Content starts
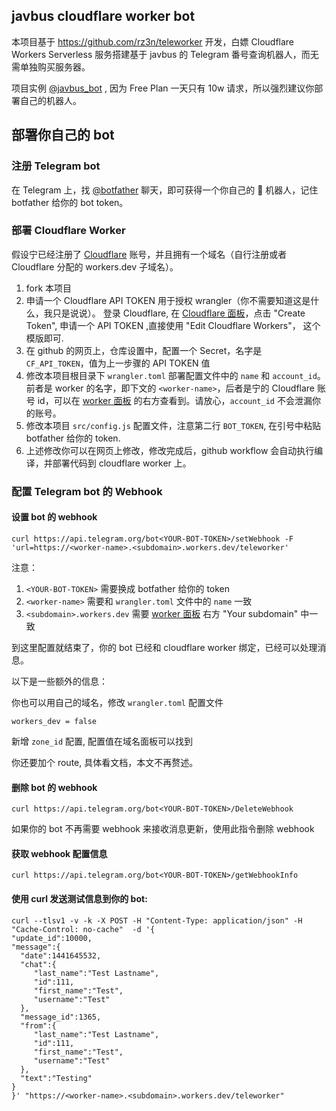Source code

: ## javbus cloudflare worker bot

本项目基于 https://github.com/rz3n/teleworker 开发，白嫖 Cloudflare Workers Serverless 服务搭建基于 javbus 的 Telegram 番号查询机器人，而无需单独购买服务器。

项目实例 [@javbus_bot](https://t.me/javbus_bot) , 因为 Free Plan 一天只有 10w 请求，所以强烈建议你部署自己的机器人。

## 部署你自己的 bot

### 注册 Telegram bot

在 Telegram 上，找 [@botfather](https://t.me/botfather) 聊天，即可获得一个你自己的 🤖️ 机器人，记住 botfather 给你的 bot token。

### 部署 Cloudflare Worker

假设宁已经注册了 [Cloudflare](https://cloudflare.com) 账号，并且拥有一个域名（自行注册或者 Cloudflare 分配的 workers.dev 子域名）。

1. fork 本项目
2. 申请一个 Cloudflare API TOKEN 用于授权 wrangler（你不需要知道这是什么，我只是说说）。 登录 Cloudflare, 在 [Cloudflare 面板](https://dash.cloudflare.com/profile/api-tokens)，点击 "Create Token", 申请一个 API TOKEN ,直接使用 "Edit Cloudflare Workers"，
   这个模版即可.
3. 在 github 的网页上，仓库设置中，配置一个 Secret，名字是 `CF_API_TOKEN`，值为上一步骤的 API TOKEN 值
4. 修改本项目根目录下 `wrangler.toml` 部署配置文件中的 `name` 和 `account_id`。前者是 worker 的名字，即下文的 `<worker-name>`，后者是宁的 Cloudflare 账号 id，可以在 [worker 面板](https://dash.cloudflare.com/?to=/:account/workers/overview) 的右方查看到。请放心，`account_id` 不会泄漏你的账号。
5. 修改本项目 `src/config.js` 配置文件，注意第二行 `BOT_TOKEN`, 在引号中粘贴 botfather 给你的 token.
6. 上述修改你可以在网页上修改，修改完成后，github workflow 会自动执行编译，并部署代码到 cloudflare worker 上。

### 配置 Telegram bot 的 Webhook

#### 设置 bot 的 webhook

```
curl https://api.telegram.org/bot<YOUR-BOT-TOKEN>/setWebhook -F 'url=https://<worker-name>.<subdomain>.workers.dev/teleworker'
```

注意：

1. `<YOUR-BOT-TOKEN>` 需要换成 botfather 给你的 token
2. `<worker-name>` 需要和 `wrangler.toml` 文件中的 `name` 一致
3. `<subdomain>.workers.dev` 需要 [worker 面板](https://dash.cloudflare.com/?to=/:account/workers/overview) 右方 "Your subdomain" 中一致

到这里配置就结束了，你的 bot 已经和 cloudflare worker 绑定，已经可以处理消息。

以下是一些额外的信息：

你也可以用自己的域名，修改 `wrangler.toml` 配置文件

```
workers_dev = false
```

新增 `zone_id` 配置, 配置值在域名面板可以找到

你还要加个 route, 具体看文档，本文不再赘述。

#### 删除 bot 的 webhook

```
curl https://api.telegram.org/bot<YOUR-BOT-TOKEN>/DeleteWebhook
```

如果你的 bot 不再需要 webhook 来接收消息更新，使用此指令删除 webhook

#### 获取 webhook 配置信息

```
curl https://api.telegram.org/bot<YOUR-BOT-TOKEN>/getWebhookInfo
```

#### 使用 curl 发送测试信息到你的 bot:

```
curl --tlsv1 -v -k -X POST -H "Content-Type: application/json" -H "Cache-Control: no-cache"  -d '{
"update_id":10000,
"message":{
  "date":1441645532,
  "chat":{
     "last_name":"Test Lastname",
     "id":111,
     "first_name":"Test",
     "username":"Test"
  },
  "message_id":1365,
  "from":{
     "last_name":"Test Lastname",
     "id":111,
     "first_name":"Test",
     "username":"Test"
  },
  "text":"Testing"
}
}' "https://<worker-name>.<subdomain>.workers.dev/teleworker"
```
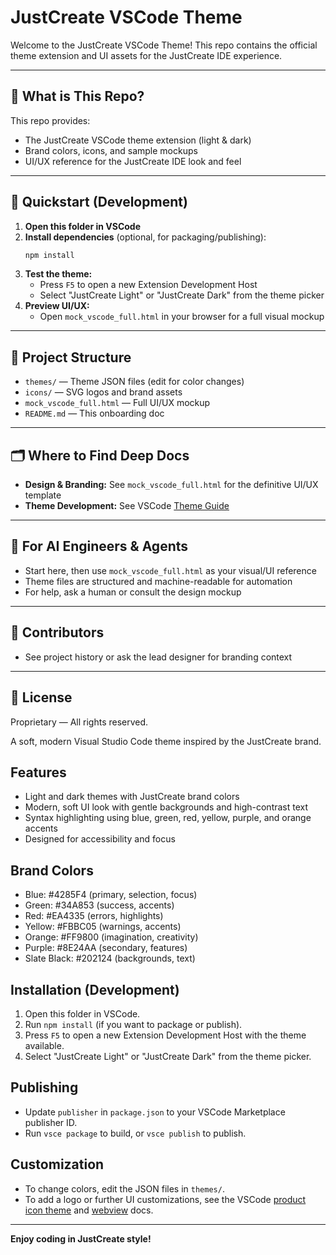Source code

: # JustCreate VSCode Theme

Welcome to the JustCreate VSCode Theme! This repo contains the official theme extension and UI assets for the JustCreate IDE experience.

---

## 🚀 What is This Repo?
This repo provides:
- The JustCreate VSCode theme extension (light & dark)
- Brand colors, icons, and sample mockups
- UI/UX reference for the JustCreate IDE look and feel

---

## 🏁 Quickstart (Development)

1. **Open this folder in VSCode**
2. **Install dependencies** (optional, for packaging/publishing):
   ```bash
   npm install
   ```
3. **Test the theme:**
   - Press `F5` to open a new Extension Development Host
   - Select "JustCreate Light" or "JustCreate Dark" from the theme picker
4. **Preview UI/UX:**
   - Open `mock_vscode_full.html` in your browser for a full visual mockup

---

## 📂 Project Structure
- `themes/` — Theme JSON files (edit for color changes)
- `icons/` — SVG logos and brand assets
- `mock_vscode_full.html` — Full UI/UX mockup
- `README.md` — This onboarding doc

---

## 🗂️ Where to Find Deep Docs
- **Design & Branding:** See `mock_vscode_full.html` for the definitive UI/UX template
- **Theme Development:** See VSCode [Theme Guide](https://code.visualstudio.com/api/extension-guides/color-theme)

---

## 🤖 For AI Engineers & Agents
- Start here, then use `mock_vscode_full.html` as your visual/UI reference
- Theme files are structured and machine-readable for automation
- For help, ask a human or consult the design mockup

---

## 👥 Contributors
- See project history or ask the lead designer for branding context

---

## 📜 License
Proprietary — All rights reserved.


A soft, modern Visual Studio Code theme inspired by the JustCreate brand.

## Features
- Light and dark themes with JustCreate brand colors
- Modern, soft UI look with gentle backgrounds and high-contrast text
- Syntax highlighting using blue, green, red, yellow, purple, and orange accents
- Designed for accessibility and focus

## Brand Colors
- Blue: #4285F4 (primary, selection, focus)
- Green: #34A853 (success, accents)
- Red: #EA4335 (errors, highlights)
- Yellow: #FBBC05 (warnings, accents)
- Orange: #FF9800 (imagination, creativity)
- Purple: #8E24AA (secondary, features)
- Slate Black: #202124 (backgrounds, text)

## Installation (Development)
1. Open this folder in VSCode.
2. Run `npm install` (if you want to package or publish).
3. Press `F5` to open a new Extension Development Host with the theme available.
4. Select "JustCreate Light" or "JustCreate Dark" from the theme picker.

## Publishing
- Update `publisher` in `package.json` to your VSCode Marketplace publisher ID.
- Run `vsce package` to build, or `vsce publish` to publish.

## Customization
- To change colors, edit the JSON files in `themes/`.
- To add a logo or further UI customizations, see the VSCode [product icon theme](https://code.visualstudio.com/api/extension-guides/product-icon-theme) and [webview](https://code.visualstudio.com/api/extension-guides/webview) docs.

---

**Enjoy coding in JustCreate style!**
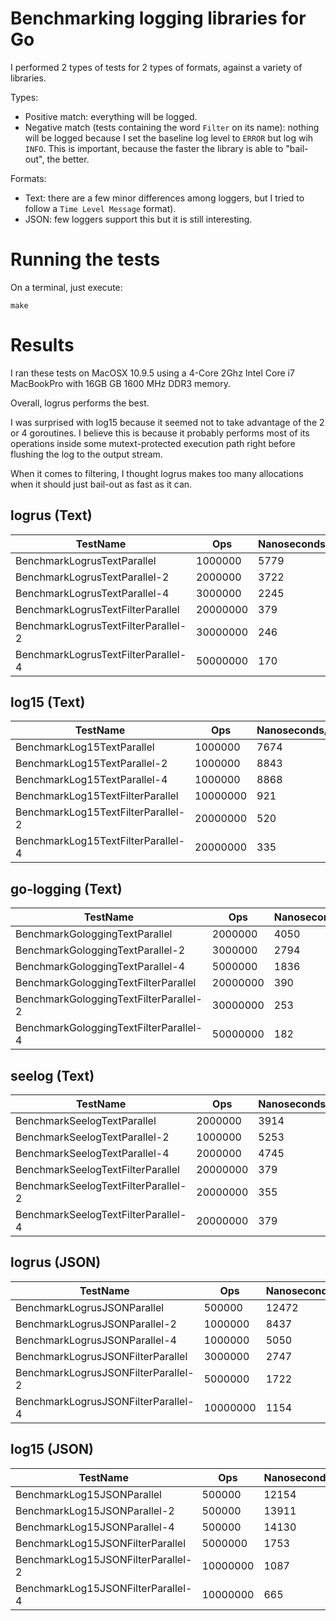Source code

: # Benchmarking logging libraries for Go

I performed 2 types of tests for 2 types of formats, against a variety of libraries.

Types:

- Positive match: everything will be logged.
- Negative match (tests containing the word ```Filter``` on its name): nothing
  will be logged because I set the baseline log level to ```ERROR``` but log
  wih ```INFO```. This is important, because the faster the library is able to
  "bail-out", the better.

Formats:

- Text: there are a few minor differences among loggers, but I tried to follow
  a ```Time Level Message``` format).
- JSON: few loggers support this but it is still interesting.

# Running the tests

On a terminal, just execute:

```shell
make
```

# Results

I ran these tests on MacOSX 10.9.5 using a 4-Core 2Ghz Intel Core i7 MacBookPro
with 16GB GB 1600 MHz DDR3 memory.

Overall, logrus performs the best.

I was surprised with log15 because it seemed
not to take advantage of the 2 or 4 goroutines. I believe this is because it
probably performs most of its operations inside some mutext-protected execution
path right before flushing the log to the output stream.

When it comes to filtering, I thought logrus makes too many allocations when it
should just bail-out as fast as it can.

## logrus (Text)

|TestName|Ops|Nanoseconds/Op|Bytes/Op|Allocs/Op|
|--------|---|--------------|--------|---------|
|BenchmarkLogrusTextParallel|1000000|5779|915|18|
|BenchmarkLogrusTextParallel-2|2000000|3722|920|18|
|BenchmarkLogrusTextParallel-4|3000000|2245|924|18|
|BenchmarkLogrusTextFilterParallel|20000000|379|128|3|
|BenchmarkLogrusTextFilterParallel-2|30000000|246|128|3|
|BenchmarkLogrusTextFilterParallel-4|50000000|170|128|3|


## log15 (Text)

|TestName|Ops|Nanoseconds/Op|Bytes/Op|Allocs/Op|
|--------|---|--------------|--------|---------|
|BenchmarkLog15TextParallel|1000000|7674|1125|24|
|BenchmarkLog15TextParallel-2|1000000|8843|1129|24|
|BenchmarkLog15TextParallel-4|1000000|8868|1136|24|
|BenchmarkLog15TextFilterParallel|10000000|921|128|1|
|BenchmarkLog15TextFilterParallel-2|20000000|520|128|1|
|BenchmarkLog15TextFilterParallel-4|20000000|335|128|1|

## go-logging (Text)

|TestName|Ops|Nanoseconds/Op|Bytes/Op|Allocs/Op|
|--------|---|--------------|--------|---------|
|BenchmarkGologgingTextParallel|2000000|4050|842|14|
|BenchmarkGologgingTextParallel-2|3000000|2794|848|14|
|BenchmarkGologgingTextParallel-4|5000000|1836|853|14|
|BenchmarkGologgingTextFilterParallel|20000000|390|144|1|
|BenchmarkGologgingTextFilterParallel-2|30000000|253|144|1|
|BenchmarkGologgingTextFilterParallel-4|50000000|182|144|1|

## seelog (Text)

|TestName|Ops|Nanoseconds/Op|Bytes/Op|Allocs/Op|
|--------|---|--------------|--------|---------|
|BenchmarkSeelogTextParallel|2000000|3914|442|12|
|BenchmarkSeelogTextParallel-2|1000000|5253|444|12|
|BenchmarkSeelogTextParallel-4|2000000|4745|447|12|
|BenchmarkSeelogTextFilterParallel|20000000|379|64|3|
|BenchmarkSeelogTextFilterParallel-2|20000000|355|64|3|
|BenchmarkSeelogTextFilterParallel-4|20000000|379|64|3|

## logrus (JSON)

|TestName|Ops|Nanoseconds/Op|Bytes/Op|Allocs/Op|
|--------|---|--------------|--------|---------|
|BenchmarkLogrusJSONParallel|500000|12472|2532|49|
|BenchmarkLogrusJSONParallel-2|1000000|8437|2545|49|
|BenchmarkLogrusJSONParallel-4|1000000|5050|2559|49|
|BenchmarkLogrusJSONFilterParallel|3000000|2747|896|11|
|BenchmarkLogrusJSONFilterParallel-2|5000000|1722|896|11|
|BenchmarkLogrusJSONFilterParallel-4|10000000|1154|896|11|

## log15 (JSON)

|TestName|Ops|Nanoseconds/Op|Bytes/Op|Allocs/Op|
|--------|---|--------------|--------|---------|
|BenchmarkLog15JSONParallel|500000|12154|2025|47|
|BenchmarkLog15JSONParallel-2|500000|13911|2027|47
|BenchmarkLog15JSONParallel-4|500000|14130|2029|47|
|BenchmarkLog15JSONFilterParallel|5000000|1753|392|9|
|BenchmarkLog15JSONFilterParallel-2|10000000|1087|392|9|
|BenchmarkLog15JSONFilterParallel-4|10000000|665|392|9|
Content ends
In the listing above, locate the line containing "- JSON: few" and the line containing "path right before". Extract those two lines and every line between them, exactly as written, and only those.

# [Written answer]
- JSON: few loggers support this but it is still interesting.

# Running the tests

On a terminal, just execute:

```shell
make
```

# Results

I ran these tests on MacOSX 10.9.5 using a 4-Core 2Ghz Intel Core i7 MacBookPro
with 16GB GB 1600 MHz DDR3 memory.

Overall, logrus performs the best.

I was surprised with log15 because it seemed
not to take advantage of the 2 or 4 goroutines. I believe this is because it
probably performs most of its operations inside some mutext-protected execution
path right before flushing the log to the output stream.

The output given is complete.